The lithium can be alloyed with other metals, such as aluminum, to
provide the desired cell electrical performance or handling ease,
although the amount of lithium in any alloy should nevertheless be
maximized so that special alloys specifically designed for high
temperature applications (i.e., above the melting point of pure
lithium) are not preferred.
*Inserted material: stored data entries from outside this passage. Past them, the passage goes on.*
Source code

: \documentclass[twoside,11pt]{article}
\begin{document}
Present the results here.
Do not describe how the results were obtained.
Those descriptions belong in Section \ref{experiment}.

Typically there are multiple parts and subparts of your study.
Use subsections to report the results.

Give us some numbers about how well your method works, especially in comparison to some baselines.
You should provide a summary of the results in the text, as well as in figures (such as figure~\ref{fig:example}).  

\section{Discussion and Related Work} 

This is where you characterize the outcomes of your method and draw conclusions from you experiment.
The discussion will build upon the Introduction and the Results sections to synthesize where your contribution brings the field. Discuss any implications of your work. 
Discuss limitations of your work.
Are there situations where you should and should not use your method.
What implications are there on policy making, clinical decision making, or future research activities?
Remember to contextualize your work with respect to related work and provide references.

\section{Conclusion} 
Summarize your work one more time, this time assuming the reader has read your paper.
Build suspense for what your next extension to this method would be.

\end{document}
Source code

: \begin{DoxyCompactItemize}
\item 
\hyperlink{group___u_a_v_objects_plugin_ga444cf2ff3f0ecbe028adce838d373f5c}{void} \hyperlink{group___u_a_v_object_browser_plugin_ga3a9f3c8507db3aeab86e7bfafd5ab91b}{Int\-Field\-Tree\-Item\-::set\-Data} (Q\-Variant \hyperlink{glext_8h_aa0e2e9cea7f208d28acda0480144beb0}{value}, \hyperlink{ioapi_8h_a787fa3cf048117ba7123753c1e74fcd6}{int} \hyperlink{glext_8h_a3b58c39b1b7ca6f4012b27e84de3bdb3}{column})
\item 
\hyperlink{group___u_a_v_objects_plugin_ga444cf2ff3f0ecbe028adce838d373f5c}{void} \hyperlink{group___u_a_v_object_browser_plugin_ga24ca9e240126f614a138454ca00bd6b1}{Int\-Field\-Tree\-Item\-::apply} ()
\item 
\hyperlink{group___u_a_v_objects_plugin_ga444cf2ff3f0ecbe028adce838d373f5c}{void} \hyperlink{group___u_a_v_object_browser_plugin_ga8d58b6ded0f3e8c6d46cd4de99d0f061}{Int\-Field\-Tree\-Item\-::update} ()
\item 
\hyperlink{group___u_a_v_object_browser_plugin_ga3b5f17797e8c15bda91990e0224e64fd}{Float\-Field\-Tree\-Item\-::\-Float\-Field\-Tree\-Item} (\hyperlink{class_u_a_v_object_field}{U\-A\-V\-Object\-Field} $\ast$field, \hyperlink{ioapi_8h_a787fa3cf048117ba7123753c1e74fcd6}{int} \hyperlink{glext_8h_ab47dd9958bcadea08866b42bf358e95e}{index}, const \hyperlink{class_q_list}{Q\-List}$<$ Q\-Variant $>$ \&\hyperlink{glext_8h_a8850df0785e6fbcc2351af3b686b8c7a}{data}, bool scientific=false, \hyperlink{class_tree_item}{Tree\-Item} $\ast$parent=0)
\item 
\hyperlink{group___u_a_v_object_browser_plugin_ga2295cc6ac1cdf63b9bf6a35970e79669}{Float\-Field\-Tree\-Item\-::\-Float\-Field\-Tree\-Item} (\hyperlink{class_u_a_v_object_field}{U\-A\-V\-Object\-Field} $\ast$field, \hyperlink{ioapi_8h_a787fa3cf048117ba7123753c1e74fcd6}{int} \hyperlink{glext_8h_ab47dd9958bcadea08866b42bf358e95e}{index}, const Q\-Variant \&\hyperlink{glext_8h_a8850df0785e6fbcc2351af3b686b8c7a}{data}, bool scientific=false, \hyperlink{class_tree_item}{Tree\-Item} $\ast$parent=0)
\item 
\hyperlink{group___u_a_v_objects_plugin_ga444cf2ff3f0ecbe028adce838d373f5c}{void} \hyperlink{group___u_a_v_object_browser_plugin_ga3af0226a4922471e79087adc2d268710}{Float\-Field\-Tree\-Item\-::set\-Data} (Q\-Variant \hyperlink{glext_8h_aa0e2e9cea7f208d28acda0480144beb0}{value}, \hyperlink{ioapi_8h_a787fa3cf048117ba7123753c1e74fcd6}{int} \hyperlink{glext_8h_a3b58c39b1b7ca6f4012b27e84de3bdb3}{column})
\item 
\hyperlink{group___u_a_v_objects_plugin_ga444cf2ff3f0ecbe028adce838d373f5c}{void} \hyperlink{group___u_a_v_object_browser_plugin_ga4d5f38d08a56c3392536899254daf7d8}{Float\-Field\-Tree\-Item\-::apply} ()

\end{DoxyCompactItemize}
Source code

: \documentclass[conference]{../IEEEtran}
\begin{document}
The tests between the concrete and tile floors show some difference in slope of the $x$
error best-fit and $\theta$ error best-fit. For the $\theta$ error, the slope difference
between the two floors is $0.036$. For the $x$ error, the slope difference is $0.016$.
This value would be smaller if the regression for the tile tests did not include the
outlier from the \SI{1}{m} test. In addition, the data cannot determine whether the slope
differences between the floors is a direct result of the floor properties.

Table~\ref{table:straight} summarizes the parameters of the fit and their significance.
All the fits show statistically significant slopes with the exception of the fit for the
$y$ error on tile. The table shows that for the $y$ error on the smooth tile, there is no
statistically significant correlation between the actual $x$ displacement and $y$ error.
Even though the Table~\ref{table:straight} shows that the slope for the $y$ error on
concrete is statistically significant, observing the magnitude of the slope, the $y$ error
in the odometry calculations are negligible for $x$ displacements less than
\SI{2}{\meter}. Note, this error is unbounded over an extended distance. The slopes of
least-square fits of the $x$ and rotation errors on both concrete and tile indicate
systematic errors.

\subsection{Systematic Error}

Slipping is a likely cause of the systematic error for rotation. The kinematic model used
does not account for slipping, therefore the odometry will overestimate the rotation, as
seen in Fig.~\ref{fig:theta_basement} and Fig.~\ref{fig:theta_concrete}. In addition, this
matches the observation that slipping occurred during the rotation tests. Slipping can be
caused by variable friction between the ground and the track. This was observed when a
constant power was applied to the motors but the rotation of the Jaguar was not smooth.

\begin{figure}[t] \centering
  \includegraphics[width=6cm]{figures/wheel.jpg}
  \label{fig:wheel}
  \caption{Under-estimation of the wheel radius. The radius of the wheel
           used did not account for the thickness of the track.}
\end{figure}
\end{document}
Appropriate battery grade
lithium-aluminum foil, containing 0.5 weight percent aluminum, is
available from Chemetall Foote Corp., Kings Mountain, N.C., USA. An
anode consisting essentially of lithium or a lithium alloy (for
example, 0.5 wt. % Al and 99+ wt. % Li) is preferred, with an
emphasis placed on maximizing the amount of active material (i.e.,
lithium) in any such alloy.
[0100] As in the cell in FIG. 1, a separate current collector
(i.e., an electrically conductive member, such as a metal foil, on
which the anode is welded or coated, or an electrically conductive
strip running along substantial portions the length of the anode
such that the collector would be spirally wound within the
jellyroll) is not needed for the anode, since lithium has a high
electrical conductivity. By not utilizing such a current collector,
more space is available within the container for other components,
such as active materials. If used, an anode current collectors
could be made of copper and/or other appropriate high conductivity
metals that are stable when exposed to the other interior
components of the cell (e.g., electrolyte).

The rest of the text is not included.